In Rothbury he met Mary Hindhaugh, and married in 1869. Mary was the daughter of Robert Hindhaugh, who ran the local brewery and was part of a "large and influential family ... since at least the seventeenth century". After they were married, they lived "above the store" in Coquetdale House.

But David did not just work as a grocer and draper. He was fascinated by the history of the area, and was an avid researcher of and writer on local history. Apart from numerous articles, he wrote two significant books on the area's history (see below). According to John Roland Bibby in the foreword to a facsimile version of the latter of these books, David edited the local parish magazine and contributed to The Newcastle Society of Antiquities with his writings and artefacts that he had been given. He was a Church Warden, a Sunday School teacher, co-founder of the Rothbury Company of Volunteers, a member of the local Red Cross Society, a guide for visitors to Coquetdale, and a Fellow of the Society of Antiquaries.

David and Mary's only child, William Robert Dixon, was born 12 June 1870 and a few weeks later, on 1 July, David and his father dissolved their partnership in favour of a new partnership with his brother, John Turnbull Dixon. They renamed the store "Dixon Brothers" which, as well as being a general draper and family grocer, became a tea dealer, stationer, bookseller and newsagent.

Some years later, David's son set up business next door, before eventually emigrating to Australia.

In 1911 the store ran into financial problems and the business was handed over to the auditors. David continued to manage the store, but he and his wife were obliged to find somewhere else to live. He was offered a farm cottage at the nearby Cragside Estate by Lord Armstrong, rent free for a year.

Eventually, the store went out of business and David retired. However, Lord Armstrong gave him a job at Cragside as librarian, and he lived out his days at the cottage on the estate.

His wife, Mary, died in 1918 at the age of 71. David Dippie Dixon died on 28 November 1929 and his estate was valued at £261 11s 3d. David and Mary are buried in the cemetery in Rothbury.

Coquetdale House itself still exists on Rothbury High Street, and the shops are now the Vale Tea Rooms and part of the Rothbury Co-Op.

==Writings==
As an amateur historian, David Dippie Dixon spent many hours reading about and exploring the local area, and writing about his findings, whether they be nature, folk lore or the picturesque views. As a result of his time in Whittingham, his first major work was Whittingham Vale: its History, Traditions, and Folk-Lore published in 1895.

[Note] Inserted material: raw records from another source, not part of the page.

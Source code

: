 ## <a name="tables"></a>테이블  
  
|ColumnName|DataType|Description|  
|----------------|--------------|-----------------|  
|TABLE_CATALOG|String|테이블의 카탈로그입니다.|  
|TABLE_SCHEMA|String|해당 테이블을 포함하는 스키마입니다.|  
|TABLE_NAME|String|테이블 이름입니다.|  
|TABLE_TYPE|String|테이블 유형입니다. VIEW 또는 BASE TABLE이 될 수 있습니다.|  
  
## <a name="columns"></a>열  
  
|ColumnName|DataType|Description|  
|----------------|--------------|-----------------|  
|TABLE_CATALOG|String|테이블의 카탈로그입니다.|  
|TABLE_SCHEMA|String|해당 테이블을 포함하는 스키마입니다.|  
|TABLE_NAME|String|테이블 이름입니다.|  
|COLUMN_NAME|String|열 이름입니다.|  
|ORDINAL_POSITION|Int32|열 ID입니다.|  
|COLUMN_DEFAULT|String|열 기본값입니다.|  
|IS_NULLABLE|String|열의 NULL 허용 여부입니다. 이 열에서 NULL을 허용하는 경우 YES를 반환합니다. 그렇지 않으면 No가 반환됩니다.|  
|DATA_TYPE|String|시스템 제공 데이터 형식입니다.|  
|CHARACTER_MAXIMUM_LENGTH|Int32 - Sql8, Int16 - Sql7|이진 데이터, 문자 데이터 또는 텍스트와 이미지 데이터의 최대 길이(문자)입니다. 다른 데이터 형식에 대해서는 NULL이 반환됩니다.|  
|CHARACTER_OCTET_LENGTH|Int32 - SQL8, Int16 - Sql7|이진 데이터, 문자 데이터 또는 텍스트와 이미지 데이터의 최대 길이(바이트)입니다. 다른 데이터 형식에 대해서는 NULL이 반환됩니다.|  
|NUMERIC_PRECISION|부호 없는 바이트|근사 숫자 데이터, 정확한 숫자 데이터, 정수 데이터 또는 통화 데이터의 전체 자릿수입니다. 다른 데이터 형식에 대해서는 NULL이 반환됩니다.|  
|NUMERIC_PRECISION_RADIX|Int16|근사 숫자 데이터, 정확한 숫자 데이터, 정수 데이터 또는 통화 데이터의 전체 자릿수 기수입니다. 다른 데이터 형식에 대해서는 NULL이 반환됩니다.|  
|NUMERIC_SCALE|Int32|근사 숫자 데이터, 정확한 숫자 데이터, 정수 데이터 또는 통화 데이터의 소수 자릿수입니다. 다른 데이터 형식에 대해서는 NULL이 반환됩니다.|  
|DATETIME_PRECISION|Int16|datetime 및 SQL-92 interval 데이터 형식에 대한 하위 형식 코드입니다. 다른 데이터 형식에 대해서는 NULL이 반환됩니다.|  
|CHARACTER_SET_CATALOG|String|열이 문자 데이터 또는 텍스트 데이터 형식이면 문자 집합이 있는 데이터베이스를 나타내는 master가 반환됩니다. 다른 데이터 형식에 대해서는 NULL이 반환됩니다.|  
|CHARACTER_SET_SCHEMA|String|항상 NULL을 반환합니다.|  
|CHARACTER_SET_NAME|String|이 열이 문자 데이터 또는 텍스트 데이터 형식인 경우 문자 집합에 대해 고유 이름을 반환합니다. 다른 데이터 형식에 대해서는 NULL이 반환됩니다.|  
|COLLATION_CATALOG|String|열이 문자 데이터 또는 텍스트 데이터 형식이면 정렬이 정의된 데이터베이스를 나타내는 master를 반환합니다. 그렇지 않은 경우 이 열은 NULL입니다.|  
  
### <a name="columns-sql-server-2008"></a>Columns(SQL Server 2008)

Eight years later he published what is probably his most well-known work, Upper Coquetdale, Northumberland: its History Traditions, Folk Lore and Scenery in which he explores and records the history, wildlife and culture of Upper Coquetdale (the valley of the River Coquet).

In his introduction, Dixon asks the reader to "remember that it has been the leisure-hour employment of two village tradesmen".

This book tells of local life including the annual Shrowe-tide (Shrove Tuesday) Football (using the term loosely) match as "In Rothbury, the custom of football-play on Shrove Tuesday had been observed from time immemorial until the year 1867. The hale (goal) of the Thropton men was the bridge over the Wreigh at Thropton."

Illustrations for the book were drawn by his brother and business partner, John Turnbull Dixon, who married Jane Ann Hindhaugh, Mary's sister.

Both books are significant histories of the area, and original copies are rare and sought after. As a result, Frank Graham publishers produced facsimile copies in the 1970s. The first was Upper Coquetdale in 1974, with a foreword by John Roland Bibby, and the facsimile copy of Whittingham Vale was published in 1979. In more recent years, a number of reprints have become available and both remain fascinating and detailed accounts of the history of the area.

In 2006, Paul Frodsham published "An introduction to Prehistoric Upper Coquetdale, 100 Years after David Dippie Dixon". Originally intended as an updated account of the archaeology, the natural environment and the social history of the upper Coquet valley, the book ended up covering only the pre-Roman archaeology. Nevertheless, it was also an homage to the man who captured the spirit of one of the most beautiful and remote areas of England.